> [WHAT TO DO]
Below are records; work out how many of their lines hold the string "requested" and give that number alone.

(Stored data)
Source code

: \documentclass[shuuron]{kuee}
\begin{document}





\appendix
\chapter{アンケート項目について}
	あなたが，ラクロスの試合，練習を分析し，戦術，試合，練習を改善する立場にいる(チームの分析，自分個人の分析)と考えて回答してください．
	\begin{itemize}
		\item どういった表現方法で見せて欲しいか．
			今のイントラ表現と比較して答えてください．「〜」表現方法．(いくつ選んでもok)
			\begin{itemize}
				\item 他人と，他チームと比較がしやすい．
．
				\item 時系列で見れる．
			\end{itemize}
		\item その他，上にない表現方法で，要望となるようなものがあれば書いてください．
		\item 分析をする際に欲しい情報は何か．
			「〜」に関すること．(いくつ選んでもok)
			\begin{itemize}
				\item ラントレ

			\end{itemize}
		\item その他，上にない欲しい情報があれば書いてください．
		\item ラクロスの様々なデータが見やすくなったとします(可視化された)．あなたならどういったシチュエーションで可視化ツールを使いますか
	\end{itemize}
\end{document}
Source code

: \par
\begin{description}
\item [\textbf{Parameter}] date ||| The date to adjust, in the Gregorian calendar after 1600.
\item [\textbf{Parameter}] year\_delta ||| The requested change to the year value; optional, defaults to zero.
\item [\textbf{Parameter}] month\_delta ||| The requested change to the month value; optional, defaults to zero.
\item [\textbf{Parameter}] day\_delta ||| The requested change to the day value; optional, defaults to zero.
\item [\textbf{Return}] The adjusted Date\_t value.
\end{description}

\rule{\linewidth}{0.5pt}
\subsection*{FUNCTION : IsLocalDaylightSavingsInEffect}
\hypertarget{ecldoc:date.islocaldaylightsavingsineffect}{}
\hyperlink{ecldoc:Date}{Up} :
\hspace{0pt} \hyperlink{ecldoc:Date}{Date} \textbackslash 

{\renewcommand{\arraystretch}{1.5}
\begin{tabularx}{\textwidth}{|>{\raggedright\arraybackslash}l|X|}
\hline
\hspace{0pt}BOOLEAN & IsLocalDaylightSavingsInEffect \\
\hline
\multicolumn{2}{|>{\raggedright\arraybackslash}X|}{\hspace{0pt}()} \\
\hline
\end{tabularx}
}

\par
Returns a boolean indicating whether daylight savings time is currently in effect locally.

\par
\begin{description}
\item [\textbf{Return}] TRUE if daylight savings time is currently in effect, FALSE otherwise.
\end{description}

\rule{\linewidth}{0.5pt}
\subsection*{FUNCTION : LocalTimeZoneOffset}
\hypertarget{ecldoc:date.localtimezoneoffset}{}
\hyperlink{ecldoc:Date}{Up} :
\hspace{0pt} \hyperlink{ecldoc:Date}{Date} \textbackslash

> [SOLUTION TO THIS EXERCISE]
3